Install with pip: pip install -U colorlabels

Documentation

Concepts

colorlabels mimics the famous Bootstrap library in Web front-end developing, providing a number of components (called labels) to facilitate message display and interaction in automated scripts.

Option Layering

In colorlabels, most of the configurable options are organized in three layers:

  • Default settings
  • Runtime global settings (using the module-level function config(), apply to the whole running process)
  • Per-call settings (setting parameters when calling label printing functions, only apply to this function call)

Runtime global settings can override default settings, and per-call settings can override runtime global settings and default settings.

Label

A label is a line of message composed of a header and its content. A header is a mark with a pair of brackets.

Here is an anatomy of a label:

Label Anatomy

When using colorlabels, you will be able to customize a label's mark and color settings. However, the default settings should already look nice under most operating systems and terminals with a dark background.

colorlabels provides the following kinds of labels with semantic names: section, item, success, warning, error, info, progress, plain, question, input and password. The section, item, success, warning, error, info and plain labels print a message to the console. The progress label can alternatively display some animation. The question, input and password labels prompt for user input. Behaviors of all the labels can be demonstrated by running demo.py.

Mark and Color

Marks and colors are carefully selected to visually symbolize the semantic meaning of a label, which makes labels pretty and easy for visual grepping.

A mark is a non-empty string to be enclosed in a pair of brackets to comprise a header. By default all marks for labels are composed of only one character, but you can customize them to contain more than one character, or even emojis if you wish to.

If you prefer labels without headers, you can set the show_header option to False to remove them.

A color is an ANSI escape sequence representing color in terminal. colorlabels utilizes colorama to achieve cross-platform color printing compatibility. By default all colors for labels only contain the classic and ubiquitous 16 colors (code 30-37, 90-97), but you can customize them to include 8-bit colors and 24-bit colors if you wish to.

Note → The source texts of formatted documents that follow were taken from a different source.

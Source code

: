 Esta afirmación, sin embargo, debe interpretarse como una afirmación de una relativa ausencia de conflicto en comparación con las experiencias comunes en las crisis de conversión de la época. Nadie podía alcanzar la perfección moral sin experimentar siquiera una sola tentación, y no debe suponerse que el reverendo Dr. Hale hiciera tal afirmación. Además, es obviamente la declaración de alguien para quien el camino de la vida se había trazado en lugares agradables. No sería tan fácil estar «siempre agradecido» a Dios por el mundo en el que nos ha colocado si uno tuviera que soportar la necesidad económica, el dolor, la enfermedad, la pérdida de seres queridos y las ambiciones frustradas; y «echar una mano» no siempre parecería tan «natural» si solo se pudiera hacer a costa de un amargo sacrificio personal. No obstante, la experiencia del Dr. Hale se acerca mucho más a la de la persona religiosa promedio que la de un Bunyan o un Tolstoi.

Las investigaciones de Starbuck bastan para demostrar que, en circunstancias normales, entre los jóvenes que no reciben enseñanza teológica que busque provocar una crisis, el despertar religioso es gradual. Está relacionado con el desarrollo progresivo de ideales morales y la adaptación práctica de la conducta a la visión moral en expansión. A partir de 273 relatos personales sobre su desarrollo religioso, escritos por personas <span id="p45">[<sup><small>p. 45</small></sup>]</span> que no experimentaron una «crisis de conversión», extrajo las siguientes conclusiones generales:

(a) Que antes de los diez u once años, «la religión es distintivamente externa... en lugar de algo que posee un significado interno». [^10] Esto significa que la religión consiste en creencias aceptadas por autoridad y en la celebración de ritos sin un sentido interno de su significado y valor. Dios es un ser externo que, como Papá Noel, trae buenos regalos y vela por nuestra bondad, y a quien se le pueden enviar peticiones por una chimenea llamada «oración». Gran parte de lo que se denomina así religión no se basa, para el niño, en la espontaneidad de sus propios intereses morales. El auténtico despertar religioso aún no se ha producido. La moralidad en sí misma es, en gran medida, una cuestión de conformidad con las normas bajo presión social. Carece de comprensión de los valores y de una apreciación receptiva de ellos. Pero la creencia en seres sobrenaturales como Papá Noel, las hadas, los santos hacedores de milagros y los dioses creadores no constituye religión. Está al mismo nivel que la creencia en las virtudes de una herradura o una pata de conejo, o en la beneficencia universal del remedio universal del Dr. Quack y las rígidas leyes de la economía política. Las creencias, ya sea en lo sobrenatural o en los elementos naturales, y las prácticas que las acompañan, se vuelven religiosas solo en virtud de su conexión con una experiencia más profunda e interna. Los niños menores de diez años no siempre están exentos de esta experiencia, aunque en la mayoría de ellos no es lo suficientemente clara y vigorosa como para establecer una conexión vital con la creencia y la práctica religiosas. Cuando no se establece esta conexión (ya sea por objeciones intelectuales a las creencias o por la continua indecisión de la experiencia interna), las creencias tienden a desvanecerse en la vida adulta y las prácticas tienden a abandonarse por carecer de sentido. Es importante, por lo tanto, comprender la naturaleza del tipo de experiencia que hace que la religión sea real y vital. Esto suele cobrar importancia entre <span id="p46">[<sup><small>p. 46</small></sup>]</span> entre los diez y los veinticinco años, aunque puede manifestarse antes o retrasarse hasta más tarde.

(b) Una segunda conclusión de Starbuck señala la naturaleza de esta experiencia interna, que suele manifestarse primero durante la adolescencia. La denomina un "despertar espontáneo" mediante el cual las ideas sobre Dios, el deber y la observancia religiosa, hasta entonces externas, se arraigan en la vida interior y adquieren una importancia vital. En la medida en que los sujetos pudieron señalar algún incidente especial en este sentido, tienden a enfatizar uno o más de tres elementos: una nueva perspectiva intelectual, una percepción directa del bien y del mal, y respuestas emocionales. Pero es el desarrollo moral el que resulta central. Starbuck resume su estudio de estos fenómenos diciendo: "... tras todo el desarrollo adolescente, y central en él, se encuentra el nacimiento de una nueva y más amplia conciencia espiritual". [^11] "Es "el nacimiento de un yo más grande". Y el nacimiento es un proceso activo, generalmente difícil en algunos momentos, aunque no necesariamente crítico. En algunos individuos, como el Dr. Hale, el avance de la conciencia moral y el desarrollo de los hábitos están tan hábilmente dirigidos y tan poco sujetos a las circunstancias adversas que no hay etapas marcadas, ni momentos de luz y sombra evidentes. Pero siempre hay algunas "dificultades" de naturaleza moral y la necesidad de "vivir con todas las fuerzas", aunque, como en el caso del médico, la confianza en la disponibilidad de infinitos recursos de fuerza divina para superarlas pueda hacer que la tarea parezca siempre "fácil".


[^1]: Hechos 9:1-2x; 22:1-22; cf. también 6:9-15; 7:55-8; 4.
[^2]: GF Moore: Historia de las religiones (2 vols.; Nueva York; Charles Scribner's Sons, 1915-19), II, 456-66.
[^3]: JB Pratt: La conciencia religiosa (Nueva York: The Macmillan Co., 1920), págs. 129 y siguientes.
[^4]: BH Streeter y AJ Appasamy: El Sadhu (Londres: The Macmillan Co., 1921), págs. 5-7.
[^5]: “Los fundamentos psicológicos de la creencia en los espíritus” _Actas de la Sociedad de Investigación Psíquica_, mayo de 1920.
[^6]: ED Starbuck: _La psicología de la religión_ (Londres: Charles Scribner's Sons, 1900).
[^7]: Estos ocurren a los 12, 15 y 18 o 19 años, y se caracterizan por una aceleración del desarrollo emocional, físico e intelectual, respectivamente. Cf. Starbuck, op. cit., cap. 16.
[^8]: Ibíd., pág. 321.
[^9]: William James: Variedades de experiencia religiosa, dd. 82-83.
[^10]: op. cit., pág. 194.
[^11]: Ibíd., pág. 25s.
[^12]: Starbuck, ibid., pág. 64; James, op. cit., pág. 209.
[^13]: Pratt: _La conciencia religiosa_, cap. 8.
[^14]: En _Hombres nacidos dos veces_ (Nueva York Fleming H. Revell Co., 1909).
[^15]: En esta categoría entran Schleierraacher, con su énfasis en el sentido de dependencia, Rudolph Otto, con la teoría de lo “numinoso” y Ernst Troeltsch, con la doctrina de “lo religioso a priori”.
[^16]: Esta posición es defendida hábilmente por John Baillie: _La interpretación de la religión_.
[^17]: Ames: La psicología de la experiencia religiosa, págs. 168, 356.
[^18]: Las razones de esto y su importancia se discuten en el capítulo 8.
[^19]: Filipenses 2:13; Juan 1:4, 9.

The color_span option specifies the range that color covers in a label. There are four values for color_span:

  • 0: does not color any part of the label
  • 1: colors only the mark
  • 2: colors only the header
  • 3: colors the whole label (default)

Different Color Span

The default marks and colors for different kinds of labels are as follows:

Label Type Default Mark Default Color
section # Bright Magenta (95)
item * No Color
success + Bright Green (92)
warning ! Bright Yellow (93)
error - Bright Red (91)
info i Bright Cyan (96)
progress = Bright Cyan (96)
plain * No Color
question ? Bright Cyan (96)
input > Bright Cyan (96)
password > Bright Cyan (96)

The Progress Label

The progress label supports different modes:

Progress Mode Animation Determinate
PROGRESS_STATIC None N/A
PROGRESS_SPIN Spinning No
PROGRESS_EXPAND Expanding Characters No
PROGRESS_MOVE Moving Characters No
PROGRESS_DETERMINATE Progress Bar Yes

The static progress label only prints a message without any animation, just like non-progress labels. Non-static progress labels can be classified as determinate and indeterminate. A determinate progress label has a concrete progress value (percentage) associated with it, and user should notify the progress label to update the percentage value (and alternatively other messages about the progress). An indeterminate progress label does not have a concrete percentage value (we cannot estimate the end of the progress), and user should notify the progress label to stop the animation when the progress ends.

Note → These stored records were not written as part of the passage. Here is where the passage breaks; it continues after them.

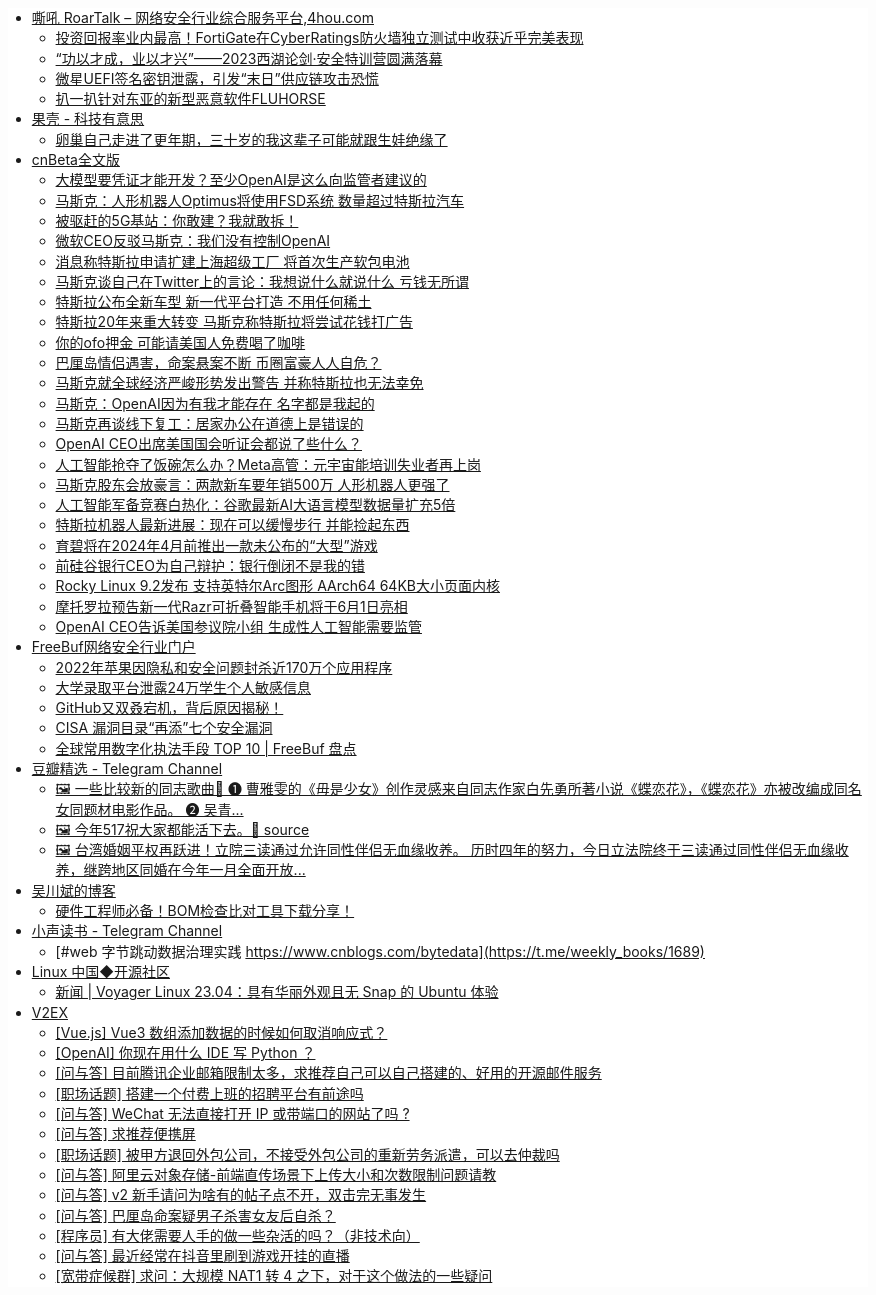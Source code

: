 - [嘶吼 RoarTalk – 网络安全行业综合服务平台,4hou.com](https://www.4hou.com)
  - [投资回报率业内最高！FortiGate在CyberRatings防火墙独立测试中收获近乎完美表现](https://www.4hou.com/posts/MKZP)
  - [“功以才成，业以才兴”——2023西湖论剑·安全特训营圆满落幕](https://www.4hou.com/posts/NKOm)
  - [微星UEFI签名密钥泄露，引发“末日”供应链攻击恐慌](https://www.4hou.com/posts/z465)
  - [扒一扒针对东亚的新型恶意软件FLUHORSE](https://www.4hou.com/posts/vxQg)
- [果壳 - 科技有意思](https://www.guokr.com/scientific)
  - [卵巢自己走进了更年期，三十岁的我这辈子可能就跟生娃绝缘了](http://www.guokr.com/article/463982/)
- [cnBeta全文版](https://m.cnbeta.com.tw/)
  - [大模型要凭证才能开发？至少OpenAI是这么向监管者建议的](https://m.cnbeta.com.tw/view/1360103.htm)
  - [马斯克：人形机器人Optimus将使用FSD系统 数量超过特斯拉汽车](https://m.cnbeta.com.tw/view/1360101.htm)
  - [被驱赶的5G基站：你敢建？我就敢拆！](https://m.cnbeta.com.tw/view/1360099.htm)
  - [微软CEO反驳马斯克：我们没有控制OpenAI](https://m.cnbeta.com.tw/view/1360097.htm)
  - [消息称特斯拉申请扩建上海超级工厂 将首次生产软包电池](https://m.cnbeta.com.tw/view/1360095.htm)
  - [马斯克谈自己在Twitter上的言论：我想说什么就说什么 亏钱无所谓](https://m.cnbeta.com.tw/view/1360089.htm)
  - [特斯拉公布全新车型 新一代平台打造 不用任何稀土](https://m.cnbeta.com.tw/view/1360069.htm)
  - [特斯拉20年来重大转变 马斯克称特斯拉将尝试花钱打广告](https://m.cnbeta.com.tw/view/1360067.htm)
  - [你的ofo押金 可能请美国人免费喝了咖啡](https://m.cnbeta.com.tw/view/1360065.htm)
  - [巴厘岛情侣遇害，命案悬案不断 币圈富豪人人自危？](https://m.cnbeta.com.tw/view/1360063.htm)
  - [马斯克就全球经济严峻形势发出警告 并称特斯拉也无法幸免](https://m.cnbeta.com.tw/view/1360061.htm)
  - [马斯克：OpenAI因为有我才能存在 名字都是我起的](https://m.cnbeta.com.tw/view/1360059.htm)
  - [马斯克再谈线下复工：居家办公在道德上是错误的](https://m.cnbeta.com.tw/view/1360057.htm)
  - [OpenAI CEO出席美国国会听证会都说了些什么？](https://m.cnbeta.com.tw/view/1360055.htm)
  - [人工智能抢夺了饭碗怎么办？Meta高管：元宇宙能培训失业者再上岗](https://m.cnbeta.com.tw/view/1360053.htm)
  - [马斯克股东会放豪言：两款新车要年销500万 人形机器人更强了](https://m.cnbeta.com.tw/view/1360051.htm)
  - [人工智能军备竞赛白热化：谷歌最新AI大语言模型数据量扩充5倍](https://m.cnbeta.com.tw/view/1360049.htm)
  - [特斯拉机器人最新进展：现在可以缓慢步行 并能捡起东西](https://m.cnbeta.com.tw/view/1360047.htm)
  - [育碧将在2024年4月前推出一款未公布的“大型”游戏](https://m.cnbeta.com.tw/view/1360043.htm)
  - [前硅谷银行CEO为自己辩护：银行倒闭不是我的错](https://m.cnbeta.com.tw/view/1360041.htm)
  - [Rocky Linux 9.2发布 支持英特尔Arc图形 AArch64 64KB大小页面内核](https://m.cnbeta.com.tw/view/1360039.htm)
  - [摩托罗拉预告新一代Razr可折叠智能手机将于6月1日亮相](https://m.cnbeta.com.tw/view/1360037.htm)
  - [OpenAI CEO告诉美国参议院小组 生成性人工智能需要监管](https://m.cnbeta.com.tw/view/1360035.htm)
- [FreeBuf网络安全行业门户](https://www.freebuf.com)
  - [2022年苹果因隐私和安全问题封杀近170万个应用程序](https://www.freebuf.com/news/366734.html)
  - [大学录取平台泄露24万学生个人敏感信息](https://www.freebuf.com/news/366730.html)
  - [GitHub又双叒宕机，背后原因揭秘！](https://www.freebuf.com/news/366724.html)
  - [CISA 漏洞目录“再添”七个安全漏洞](https://www.freebuf.com/news/366718.html)
  - [全球常用数字化执法手段 TOP 10 | FreeBuf 盘点](https://www.freebuf.com/articles/neopoints/365825.html)
- [豆瓣精选 - Telegram Channel](https://t.me/s/douban_read)
  - [🖼 一些比较新的同志歌曲🎈 ❶ 曹雅雯的《毋是少女》创作灵感来自同志作家白先勇所著小说《蝶恋花》，《蝶恋花》亦被改编成同名女同题材电影作品。 ❷ 吴青...](https://t.me/douban_read/137517)
  - [🖼 今年517祝大家都能活下去。🌈 source](https://t.me/douban_read/137508)
  - [🖼 台湾婚姻平权再跃进！立院三读通过允许同性伴侣无血缘收养。 历时四年的努力，今日立法院终于三读通过同性伴侣无血缘收养，继跨地区同婚在今年一月全面开放...](https://t.me/douban_read/137490)
- [吴川斌的博客](https://www.mr-wu.cn/)
  - [硬件工程师必备！BOM检查比对工具下载分享！](https://www.mr-wu.cn/hqdfm-20220905/)
- [小声读书 - Telegram Channel](https://t.me/s/weekly_books)
  - [#web 字节跳动数据治理实践 https://www.cnblogs.com/bytedata](https://t.me/weekly_books/1689)
- [Linux 中国◆开源社区](https://linux.cn/)
  - [新闻 | Voyager Linux 23.04：具有华丽外观且无 Snap 的 Ubuntu 体验](https://linux.cn/article-15820-1.html?utm_source=rss&utm_medium=rss)
- [V2EX](https://www.v2ex.com/)
  - [[Vue.js] Vue3 数组添加数据的时候如何取消响应式？](https://www.v2ex.com/t/940736#reply0)
  - [[OpenAI] 你现在用什么 IDE 写 Python ？](https://www.v2ex.com/t/940735#reply0)
  - [[问与答] 目前腾讯企业邮箱限制太多，求推荐自己可以自己搭建的、好用的开源邮件服务](https://www.v2ex.com/t/940734#reply0)
  - [[职场话题] 搭建一个付费上班的招聘平台有前途吗](https://www.v2ex.com/t/940733#reply2)
  - [[问与答] WeChat 无法直接打开 IP 或带端口的网站了吗 ?](https://www.v2ex.com/t/940732#reply0)
  - [[问与答] 求推荐便携屏](https://www.v2ex.com/t/940731#reply0)
  - [[职场话题] 被甲方退回外包公司，不接受外包公司的重新劳务派遣，可以去仲裁吗](https://www.v2ex.com/t/940730#reply5)
  - [[问与答] 阿里云对象存储-前端直传场景下上传大小和次数限制问题请教](https://www.v2ex.com/t/940729#reply4)
  - [[问与答] v2 新手请问为啥有的帖子点不开，双击完无事发生](https://www.v2ex.com/t/940727#reply4)
  - [[问与答] 巴厘岛命案疑男子杀害女友后自杀？](https://www.v2ex.com/t/940726#reply0)
  - [[程序员] 有大佬需要人手的做一些杂活的吗？（非技术向）](https://www.v2ex.com/t/940725#reply1)
  - [[问与答] 最近经常在抖音里刷到游戏开挂的直播](https://www.v2ex.com/t/940724#reply0)
  - [[宽带症候群] 求问：大规模 NAT1 转 4 之下，对于这个做法的一些疑问](https://www.v2ex.com/t/940723#reply3)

For a detailed list of configurable options regarding progress labels, please refer to the corresponding content in the API Reference part of this documentation.

TTY mode and non-TTY mode

By default, colorlabels will detect whether the standard output is interactive (i.e. connected to a terminal/tty device). If it is not interactive, colorlabels will operate in non-TTY mode, where color output and progress animations will be disabled (i.e. no ANSI escape sequence printed, all progress labels become static), to make output parsing easier. However, you can override this behavior by setting the COLORLABELS_TTY environment variable. If COLORLABELS_TTY is set to one of '1', 'yes', 'y', 'true', 'on' (case-insensitive), this will force the use of TTY mode (i.e. treat standard output as interactive and display color output and progress animations as usual); if COLORLABELS_TTY is set to one of '0', 'no', 'n', 'false', 'off' (case-insensitive), this will force the use of non-TTY mode.

API Reference

Module-level Functions

color_code(color_number)

Generate an ANSI escape sequence with the given color number or description string.

Arguments:

  • color_number: required, any, color number or description string

Return: str, an ANSI escape sequence

config(**kwargs)

Set up runtime global settings.

Arguments:

  • section_color: optional, str, runtime global settings of color for section labels
  • item_color: optional, str, runtime global settings of color for item labels
  • success_color: optional, str, runtime global settings of color for success labels
  • warning_color: optional, str, runtime global settings of color for warning labels
  • error_color: optional, str, runtime global settings of color for error labels
  • info_color: optional, str, runtime global settings of color for info labels
  • progress_color: optional, str, runtime global settings of color for progress labels
  • plain_color: optional, str, runtime global settings of color for plain labels
  • question_color: optional, str, runtime global settings of color for question labels
  • input_color: optional, str, runtime global settings of color for input labels
  • password_color: optional, str, runtime global settings of color for password labels
  • section_mark: optional, str, runtime global settings of mark for section labels
  • item_mark: optional, str, runtime global settings of mark for item labels
  • success_mark: optional, str, runtime global settings of mark for success labels
  • warning_mark: optional, str, runtime global settings of mark for warning labels
  • error_mark: optional, str, runtime global settings of mark for error labels
  • info_mark: optional, str, runtime global settings of mark for info labels
  • progress_mark: optional, str, runtime global settings of mark for progress labels
  • plain_mark: optional, str, runtime global settings of mark for plain labels
  • question_mark: optional, str, runtime global settings of mark for question labels
  • input_mark: optional, str, runtime global settings of mark for input labels
  • password_mark: optional, str, runtime global settings of mark for password labels
  • color_span: optional, int, runtime global settings of color span, should be in [0, 1, 2, 3]
  • show_header: optional, bool, runtime global settings of whether to display headers for labels

Return: None

section(msg, **kwargs)

Display a section label containing the given message.

Arguments:

  • msg: required, any, the message content to display
  • color: optional, str, the color for this label
  • mark: optional, str, the mark for this label
  • color_span: optional, int, the color span for this label, should be in [0, 1, 2, 3]
  • show_header: optional, bool, whether to display header for this label

Return: None

item(msg, **kwargs)

Display an item label containing the given message.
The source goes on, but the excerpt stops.